Job Openings ML Engineer — Runtime

About the job ML Engineer — Runtime

Role Overview

Youll be a key part of the team building our Legal Intelligence runtime stack — helping us serve real-time speech recognition, retrieval, and summarization in low-bandwidth, resource-constrained environments.

This is a full-time position focused on making our ML models fast, lightweight, and deployable across thousands of Indian courtrooms — from remote district courts to the Supreme Court. As an early member of the team, you will:

  • Collaborate closely with the founding team to enhance model performance, enabling seamless operation for judges and stenographers.
  • Identify and implement innovative solutions to optimize machine learning models for various hardware architectures, including CPUs and GPUs.
  • Work in close collaboration with cross-functional partners in design, backend, and frontend functions.
  • Solve complex problems related to model efficiency and scalability.
  • Build cost-effective and scalable systems that can operate efficiently in resource-constrained environments.

Key Responsibilities

  • Design and optimize speech and text pipelines — especially for Indic languages.
  • Implement compiler-aware workflows that reduce latency, memory, and energy usage.
  • Apply compression techniques (quantization, pruning, distillation) to deploy models on diverse and constrained hardware.
  • Collaborate with hardware teams to leverage new CPU/GPU/accelerator features via MLIR, LLVM, or ONNX.
  • Benchmark, debug, and stress-test inference across thousands of hours of real-world audio and documents.
  • Build infrastructure for scalable, cost-efficient inference under heavy workloads.

About You

You dont need to meet every single qualification — we value diverse backgrounds and non-linear paths.

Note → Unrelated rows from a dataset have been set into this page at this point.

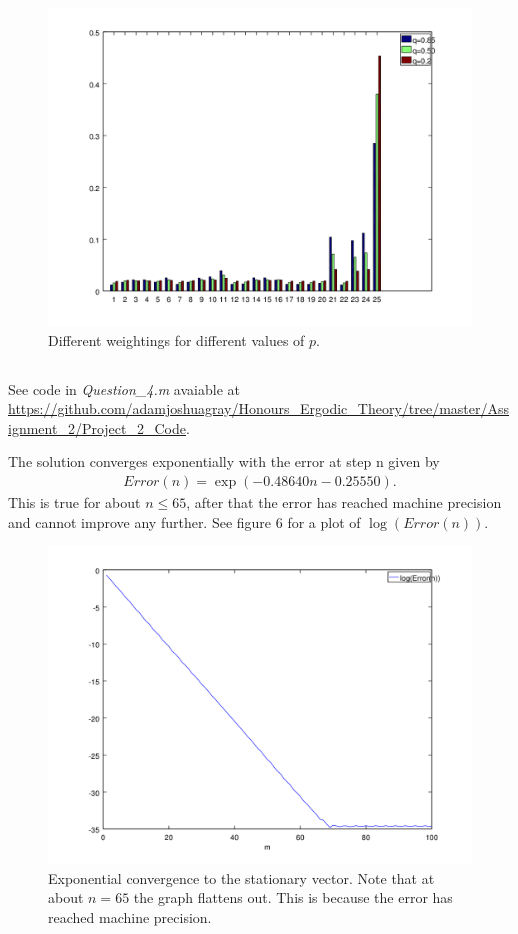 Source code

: \documentclass{unswmaths}
\begin{document}
\begin{figure}[h]
    \includegraphics[scale=0.7]{Different_ps}
    \caption{Different weightings for different values of $ p $.}
\end{figure}
\clearpage
\subsection{}
See code in \emph{Question\_4.m} avaiable at \url{https://github.com/adamjoshuagray/Honours_Ergodic_Theory/tree/master/Assignment_2/Project_2_Code}. 

The solution converges exponentially with the error at step n given by
\begin{align*}
    Error(n) = \exp(-0.48640n - 0.25550).
\end{align*}
This is true for about $ n \leq 65 $, after that the error has reached machine precision and cannot improve any further.
See figure 6 for a plot of $ \log(Error(n)) $.

\begin{figure}[h]
    \includegraphics[scale=0.5]{Log_Error_n}
    \caption{Exponential convergence to the stationary vector. Note that at about $n = 65 $ the graph flattens out. This is because the error has reached machine precision.}
\end{figure}
\end{document}

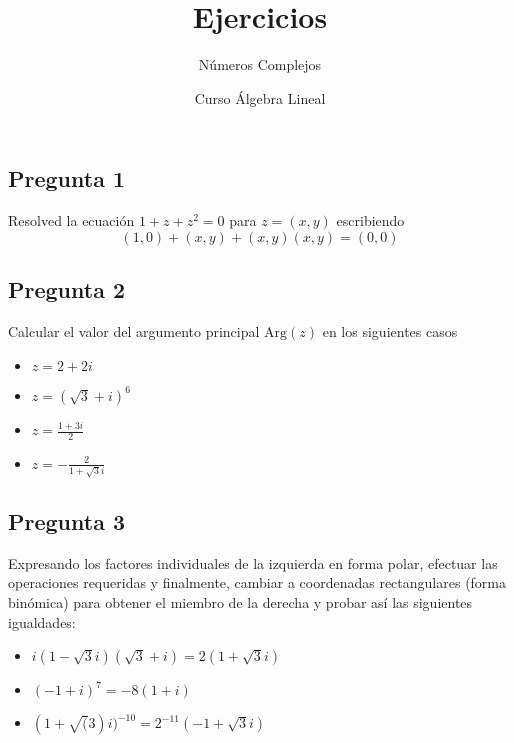 \documentclass[
]{article}
\title{Ejercicios}
\subtitle{Números Complejos}
\author{Curso Álgebra Lineal}
\date{}
\providecommand{\tightlist}{%
  \setlength{\itemsep}{0pt}\setlength{\parskip}{0pt}}
\begin{document}
\maketitle

\subsection{Pregunta 1}\label{pregunta-1}

Resolved la ecuación \(1+z+z^2=0\) para \(z=(x,y)\) escribiendo
\[(1,0)+(x,y)+(x,y)(x,y) = (0,0)\]

\subsection{Pregunta 2}\label{pregunta-2}

Calcular el valor del argumento principal \(\text{Arg}(z)\) en los
siguientes casos

\begin{itemize}
\tightlist
\item
  \(z = 2+2i\)
\item
  \(z = (\sqrt{3}+i)^6\)
\item
  \(z = \frac{1+3i}{2}\)
\item
  \(z = -\frac{2}{1+\sqrt{3}i}\)
\end{itemize}

\subsection{Pregunta 3}\label{pregunta-3}

Expresando los factores individuales de la izquierda en forma polar,
efectuar las operaciones requeridas y finalmente, cambiar a coordenadas
rectangulares (forma binómica) para obtener el miembro de la derecha y
probar así las siguientes igualdades:

\begin{itemize}
\tightlist
\item
  \(i(1-\sqrt{3}i)(\sqrt{3}+i) = 2(1+\sqrt{3}i)\)
\item
  \((-1+i)^7 = -8(1+i)\)
\item
  \((1+\sqrt(3)i)^{-10} = 2^{-11}(-1+\sqrt{3}i)\)
\end{itemize}
\end{document}
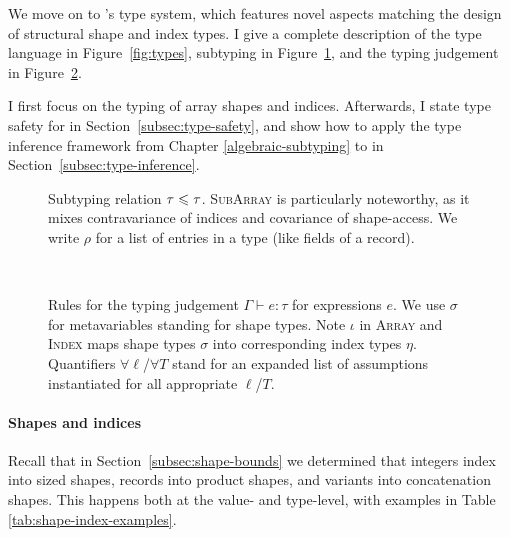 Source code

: We move on to \starr{}'s type system, which features novel aspects matching the design of structural shape and index types. 
I give a complete description of the type language in Figure~\ref{fig:types}, subtyping in Figure~\ref{fig:subtyping}, and the typing judgement in Figure~\ref{fig:typing}. 

I first focus on the typing of array shapes and indices.
Afterwards, I state type safety for \starr{} in Section~\ref{subsec:type-safety}, and show how to apply the type inference framework from Chapter \ref{algebraic-subtyping} to \starr{} in Section~\ref{subsec:type-inference}.


\begin{figure}[p]
    \centering
    
    \caption{
        Subtyping relation $\tau \leqslant \tau$. \textsc{SubArray} is particularly noteworthy, as it mixes contravariance of indices and covariance of shape-access. 
        We write $\rho$ for a list of entries in a type (like fields of a record). 
    }
    \label{fig:subtyping}
\end{figure}
~
\begin{figure}[p]
    \centering
    
    \caption{Rules for the typing judgement $\Gamma \vdash e : \tau$ for \starr{} expressions $e$. We use $\sigma$ for metavariables standing for shape types.
    Note $\iota$ in \textsc{Array} and \textsc{Index} maps shape types $\sigma$ into corresponding index types $\eta$. 
    Quantifiers $\forall \ell$/$\forall T$ stand for an expanded list of assumptions instantiated for all appropriate $\ell$/$T$.
    }
    \label{fig:typing}
\end{figure}

\paragraph{Shapes and indices}

Recall that in Section~\ref{subsec:shape-bounds} we determined that integers index into sized shapes, records into product shapes, and variants into concatenation shapes. This happens both at the value- and type-level, with examples in Table \ref{tab:shape-index-examples}.

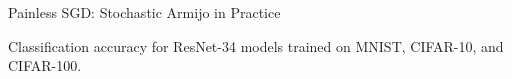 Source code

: \documentclass[notheorems]{beamer}
\begin{document}
    \begin{frame}{Painless SGD: Stochastic Armijo in Practice}

        {\large Classification accuracy for ResNet-34 models trained on MNIST, CIFAR-10, and CIFAR-100. }\vspace{0.5em}

        \begin{figure}
            \centering
            \vspace{0.5em}
        \end{figure}

    \end{frame}
\end{document}

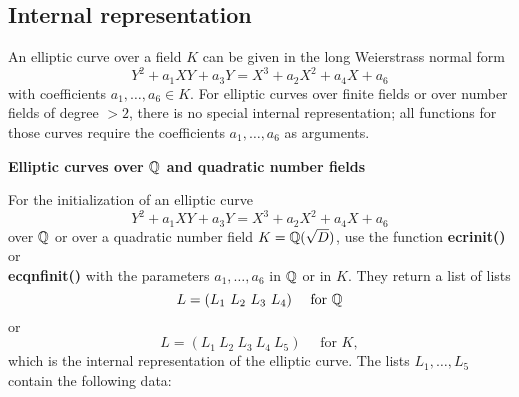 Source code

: \subsection{Internal representation}
An elliptic curve over a field $K$ can be given in the long Weierstrass normal
form
$$
        Y^2 + a_1 X Y + a_3 Y = X^3 + a_2 X^2 + a_4 X + a_6
$$
with coefficients $a_1,\ldots,a_6\in K$. For elliptic curves over finite
fields or over number fields of degree $>2$, there is no special internal
representation; all functions for those curves require the coefficients 
$a_1,\ldots,a_6$ as arguments.

{\bf Elliptic curves over $\mbox{$\mathbb Q$}$ and quadratic number fields} 

For the initialization of an elliptic curve 
$$
        Y^2 + a_1 X Y + a_3 Y = X^3 + a_2 X^2 + a_4 X + a_6
$$
over $\mbox{$\mathbb Q$}$ or over a quadratic number field $K=\mbox{$\mathbb Q$}(\sqrt{D})$, use the function 
{\bf ecrinit()} or \\
{\bf ecqnfinit()} with the parameters $a_1,\ldots, a_6$ in $\mbox{$\mathbb Q$}$ 
or in $K$. They return a list of lists
$$
             L = (L_1\  L_2\  L_3\  L_4) \quad \mbox{ for } \mbox{$\mathbb Q$}
$$
or
$$
             L = (L_1\  L_2\  L_3\  L_4\  L_5) \quad \mbox{ for } K,
$$ 
which is the internal representation of the elliptic curve. The lists
$L_1, \ldots, L_5$ contain the following data:

\newpage

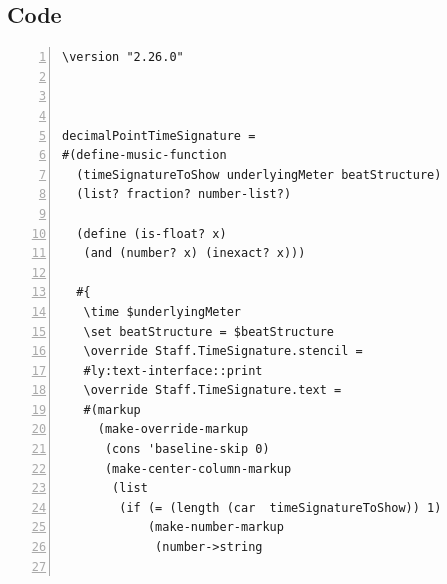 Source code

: \subsection{Code}
\begin{Verbatim}[numbers=left,xleftmargin=5mm]
\version "2.26.0"



decimalPointTimeSignature =
#(define-music-function
  (timeSignatureToShow underlyingMeter beatStructure)
  (list? fraction? number-list?)

  (define (is-float? x)
   (and (number? x) (inexact? x)))

  #{
   \time $underlyingMeter
   \set beatStructure = $beatStructure
   \override Staff.TimeSignature.stencil =
   #ly:text-interface::print
   \override Staff.TimeSignature.text =
   #(markup
     (make-override-markup
      (cons 'baseline-skip 0)
      (make-center-column-markup
       (list
        (if (= (length (car  timeSignatureToShow)) 1)
            (make-number-markup
             (number->string


\end{Verbatim}
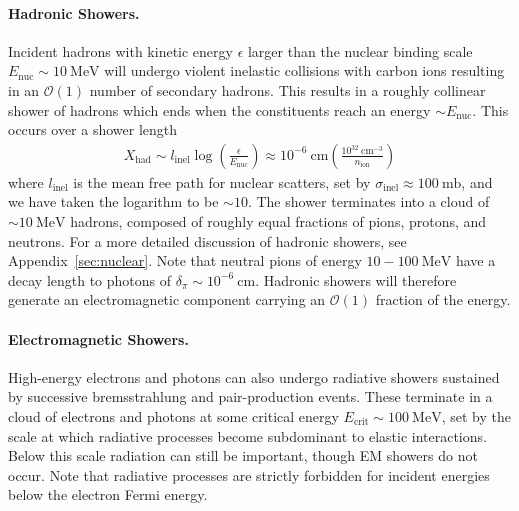 \documentclass[twocolumn, preprintnumbers,amsmath,amssymb,prd, superscriptaddress]{revtex4}
\newcommand{\OO}{\mathcal{O}}
\newcommand{\MeV}{\text{MeV}}
\def\r{\right)}
\def\l{\left(}
\begin{document}
\paragraph{Hadronic Showers.}
Incident hadrons with kinetic energy $\epsilon$ larger than the nuclear binding scale $E_\text{nuc} \sim 10~\MeV$ will undergo violent inelastic collisions with carbon ions resulting in an $\OO(1)$ number of secondary hadrons.
This results in a roughly collinear shower of hadrons which ends when the constituents reach an energy $\sim E_\text{nuc}$.
This occurs over a shower length
\begin{align}
\label{eq:hadlength}
  X_\text{had} \sim l_\text{inel} \log\l\frac{\epsilon}{E_\text{nuc}}\r
  \approx 10^{-6} ~\text{cm} \l\frac{10^{32}~\text{cm}^{-3}}{n_\text{ion}}\r
\end{align}
where $l_\text{inel}$ is the mean free path for nuclear scatters, set by $\sigma_\text{inel} \approx 100 ~\text{mb}$, and we have taken the logarithm to be $\sim 10$.
The shower terminates into a cloud of $\sim 10~\MeV$ hadrons, composed of roughly equal fractions of pions, protons, and neutrons.
For a more detailed discussion of hadronic showers, see Appendix~\ref{sec:nuclear}.
Note that neutral pions of energy $10 - 100 ~\text{MeV}$ have a decay length to photons of $\delta_\pi \sim 10^{-6} ~\text{cm}$.
Hadronic showers will therefore generate an electromagnetic component carrying an $\OO(1)$ fraction of the energy.

\paragraph{Electromagnetic Showers.}
High-energy electrons and photons can also undergo radiative showers sustained by successive bremsstrahlung and pair-production events.
These terminate in a cloud of electrons and photons at some critical energy $E_\text{crit} \sim 100~\MeV$, set by the scale at which radiative processes become subdominant to elastic interactions.
Below this scale radiation can still be important, though EM showers do not occur.
Note that radiative processes are strictly forbidden for incident energies below the electron Fermi energy.
\end{document}
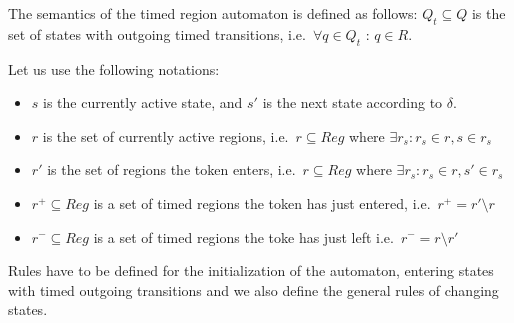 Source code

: 			
			The semantics of the timed region automaton is defined as follows:
			$Q_t \subseteq Q$ is the set of states with outgoing timed transitions, 
			i.e.~$\forall q \in Q_t$ : $ q \in R $. 
			
			
			Let us use the following notations: 
			
			\begin{itemize}
				\item $s$ is the currently active state, and $s'$ is the next state according to $\delta$.		
				\item $r$ is the set of currently active regions, i.e.~$r \subseteq \mathit{Reg}$ where $\exists r_s : r_s \in r, s \in r_s $ 
				\item $r'$ is the set of regions the token enters, i.e.~$r \subseteq \mathit{Reg}$ where $\exists r_s :  r_s \in r, s' \in r_s $ 
				\item $r^+ \subseteq \mathit{Reg}$ is a set of timed regions the token has just entered, i.e.~$r^+ = r' \setminus r$ 
				\item $r^- \subseteq \mathit{Reg}$ is a set of timed regions the toke has just left i.e.~$r^- = r \setminus r'$
			\end{itemize}
			
			Rules  have to be defined for the initialization of the automaton, entering states with timed outgoing transitions and we also define the general rules of changing states. 
			
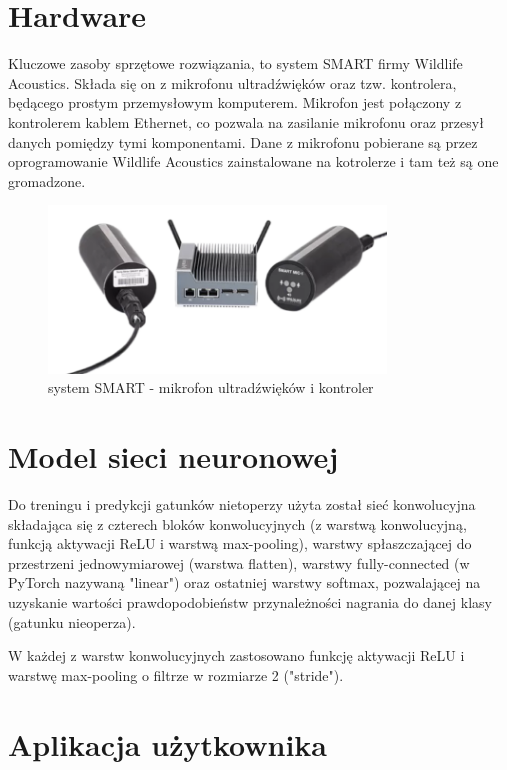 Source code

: \documentclass{sprz}
\begin{document}
\section{Hardware}
Kluczowe zasoby sprzętowe rozwiązania, to system SMART firmy Wildlife Acoustics. Składa się on z mikrofonu ultradźwięków oraz tzw. kontrolera, będącego prostym przemysłowym komputerem. Mikrofon jest połączony z kontrolerem kablem Ethernet, co pozwala na zasilanie mikrofonu oraz przesył danych pomiędzy tymi komponentami. Dane z mikrofonu pobierane są przez oprogramowanie Wildlife Acoustics zainstalowane na kotrolerze i tam też są one gromadzone.
\clearpage

\begin{figure}[h]
  \centering
  \includegraphics[width=0.8\textwidth]{sprz/smart2}
  \caption{system SMART - mikrofon ultradźwięków i kontroler}
  \label{img:smart2}
\end{figure}

\section{Model sieci neuronowej}
Do treningu i predykcji gatunków nietoperzy użyta został sieć konwolucyjna składająca się z czterech bloków konwolucyjnych (z warstwą konwolucyjną, funkcją aktywacji ReLU i warstwą max-pooling), warstwy spłaszczającej do przestrzeni jednowymiarowej (warstwa flatten), warstwy fully-connected (w PyTorch nazywaną "linear") oraz ostatniej warstwy softmax, pozwalającej na uzyskanie wartości prawdopodobieństw przynależności nagrania do danej klasy (gatunku nieoperza).

W każdej z warstw konwolucyjnych zastosowano funkcję aktywacji ReLU i warstwę max-pooling o filtrze w rozmiarze 2 ("stride").
\clearpage

\section{Aplikacja użytkownika}
\end{document}
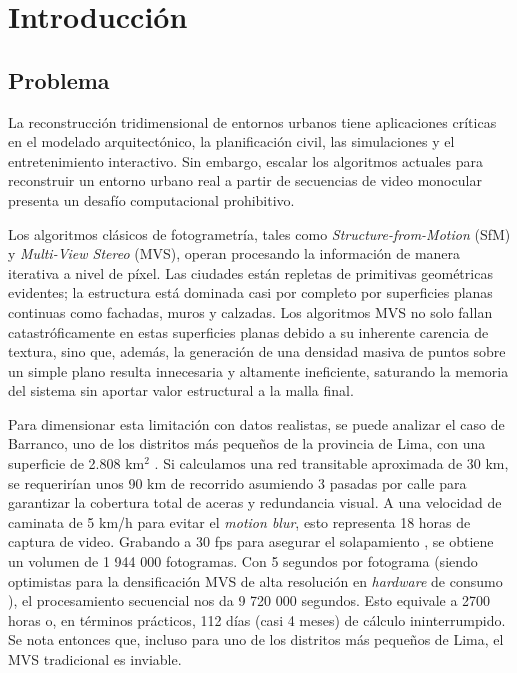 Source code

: \chapter{Introducción}

\section{Problema}

La reconstrucción tridimensional de entornos urbanos tiene aplicaciones críticas en el modelado arquitectónico, la planificación civil, las simulaciones y el entretenimiento interactivo. Sin embargo, escalar los algoritmos actuales para reconstruir un entorno urbano real a partir de secuencias de video monocular presenta un desafío computacional prohibitivo. 

Los algoritmos clásicos de fotogrametría, tales como \textit{Structure-from-Motion} (SfM) y \textit{Multi-View Stereo} (MVS), operan procesando la información de manera iterativa a nivel de píxel. Las ciudades están repletas de primitivas geométricas evidentes; la estructura está dominada casi por completo por superficies planas continuas como fachadas, muros y calzadas. Los algoritmos MVS no solo fallan catastróficamente en estas superficies planas debido a su inherente carencia de textura, sino que, además, la generación de una densidad masiva de puntos sobre un simple plano resulta innecesaria y altamente ineficiente, saturando la memoria del sistema sin aportar valor estructural a la malla final.

Para dimensionar esta limitación con datos realistas, se puede analizar el caso de Barranco, uno de los distritos más pequeños de la provincia de Lima, con una superficie de 2.808 km$^2$ \cite{wikipedia2023barranco}. Si calculamos una red transitable aproximada de 30 km, se requerirían unos 90 km de recorrido asumiendo 3 pasadas por calle para garantizar la cobertura total de aceras y redundancia visual. A una velocidad de caminata de 5 km/h para evitar el \textit{motion blur}, esto representa 18 horas de captura de video. Grabando a 30 fps para asegurar el solapamiento \cite{pix4d2024videophotogrammetry}, se obtiene un volumen de 1 944 000 fotogramas. Con 5 segundos por fotograma (siendo optimistas para la densificación MVS de alta resolución en \textit{hardware} de consumo \cite{schonberger2016structure}), el procesamiento secuencial nos da 9 720 000 segundos. Esto equivale a 2700 horas o, en términos prácticos, 112 días (casi 4 meses) de cálculo ininterrumpido. Se nota entonces que, incluso para uno de los distritos más pequeños de Lima, el MVS tradicional es inviable.

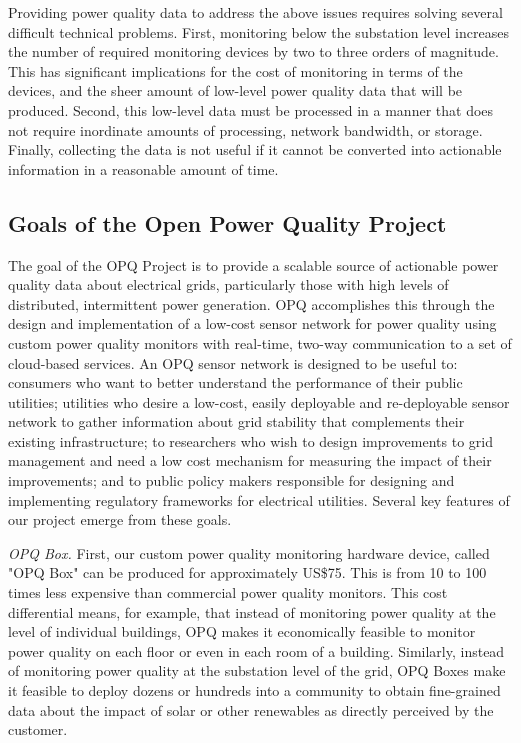 Providing power quality data to address the above issues requires solving several difficult technical problems. First, monitoring below the substation level increases the number of required monitoring devices by two to three orders of magnitude. This has significant implications for the cost of monitoring in terms of the devices, and the sheer amount of low-level power quality data that will be produced. Second, this low-level data must be processed in a manner that does not require inordinate amounts of processing, network bandwidth, or storage. Finally, collecting the data is not useful if it cannot be converted into actionable information in a reasonable amount of time.

\subsection{Goals of the Open Power Quality Project}

The goal of the OPQ Project is to provide a scalable source of actionable power quality data about electrical grids, particularly those with high levels of distributed, intermittent power generation. OPQ accomplishes this through the design and implementation of a low-cost sensor network for power quality using custom power quality monitors with real-time, two-way communication to a set of cloud-based services. An OPQ sensor network is designed to be useful to: consumers who want to better understand the performance of their public utilities; utilities who desire a low-cost, easily deployable and re-deployable sensor network to gather information about grid stability that complements their existing infrastructure; to researchers who wish to design improvements to grid management and need a low cost mechanism for measuring the impact of their improvements; and to public policy makers responsible for designing and implementing regulatory frameworks for electrical utilities.  Several key features of our project emerge from these goals.

{\em OPQ Box.} First, our custom power quality monitoring hardware device, called "OPQ Box" can be produced for approximately US\$75. This is from 10 to 100 times less expensive than commercial power quality monitors. This cost differential means, for example, that instead of monitoring power quality at the level of individual buildings, OPQ makes it economically feasible to monitor power quality on each floor or even in each room of a building. Similarly, instead of monitoring power quality at the substation level of the grid, OPQ Boxes make it feasible to deploy dozens or hundreds into a community to obtain fine-grained data about the impact of solar or other renewables as directly perceived by the customer.

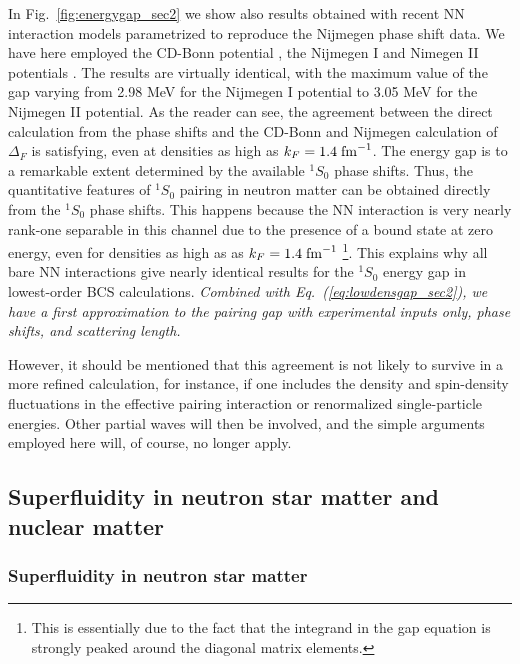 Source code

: \documentclass[rmp,aps,floatfix]{revtex4}
\begin{document}
In Fig.~\ref{fig:energygap_sec2} we show also results obtained
with recent NN interaction models parametrized to reproduce the
Nijmegen phase shift data. We have here employed  
the CD-Bonn potential \cite{cdbonn96},  
the Nijmegen I and Nimegen II potentials \cite{nijmegen94}. 
The results are virtually identical, with the maximum value 
of the gap varying from 2.98 MeV for the Nijmegen I potential to 3.05 MeV 
for the Nijmegen II potential.  
As the reader can see, the agreement 
between the direct calculation from the phase shifts and the CD-Bonn and
Nijmegen 
calculation of $\Delta_F$ is satisfying, even 
at densities as high as $k_F=1.4\;{\rm fm}^{-1}$.  
The energy gap 
is to a remarkable extent determined by the available $^1S_0$ phase shifts. 
Thus, the quantitative features 
of $^1S_0$ pairing in neutron matter can be obtained directly from 
the $^1S_0$ phase shifts. This happens because the NN interaction 
is very nearly rank-one separable in this channel due to the presence 
of a bound state at zero energy, even for densities as high as 
as $k_F=1.4\;{\rm fm}^{-1}$ \footnote{This is essentially due to the 
fact that the integrand in the gap equation is strongly peaked around  
the diagonal matrix elements.}. This explains why all bare NN interactions 
give nearly identical results for the $^1S_0$ energy gap in lowest-order 
BCS calculations.  {\em Combined with Eq.~(\ref{eq:lowdensgap_sec2}), we have a
first approximation to the pairing gap 
with experimental inputs only, phase shifts, and scattering length.}

However, 
it should be mentioned that this agreement 
is not likely to survive in a more refined calculation, for instance, 
if one includes the density and spin-density fluctuations in the 
effective pairing interaction or renormalized single-particle energies.
Other partial waves will then be involved, and the simple arguments 
employed here will, of course, no longer apply. 






\subsection{Superfluidity in neutron star matter and nuclear matter}
\label{subsec:NN_to_pairing_sec3}

\subsubsection{Superfluidity in neutron star matter}
\end{document}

  • Educational Background:

    • Bachelors or Masters degree in Computer Science, Computer Engineering, or a related field from leading institutions.
  • Professional Experience:

    • 4+ years of experience in machine learning optimization, model compression, compiler development, or related areas.
  • Technical Skills:

    • Strong programming skills in Python or C/C++
    • Experience with deep learning frameworks (PyTorch or TensorFlow)
    • Strong understanding of compiler architectures, including front-end and middle-end optimizations, scheduling, and code generation.
    • Familiarity with compiler frameworks such as LLVM or MLIR.
    • Hands-on experience with model optimization techniques, including quantization (e.g., Post-Training Quantization, Quantization-Aware Training), pruning, and distillation.
    • Knowledge of hardware architectures and experience deploying ML systems in resource-constrained environments
  • Additional Qualifications (Preferred):

    • Experience with advanced batching strategies and efficient inference engines for large language models.
    • Familiarity with retrieval-augmented generation (RAG), graph neural networks (GNNs), and agentic frameworks.
    • Experience contributing to research communities, including publications at conferences and/or journals.

What You Will Achieve in a Year

  • Optimized our end-to-end ML stack for 5,000+ courtrooms running 10–12 hours daily.
  • Solved some of the toughest runtime challenges in our stack — from dialect variability to model drift in noisy courtroom settings.
  • Delivered state-of-the-art performance in legal speech and text understanding running on real-world hardware.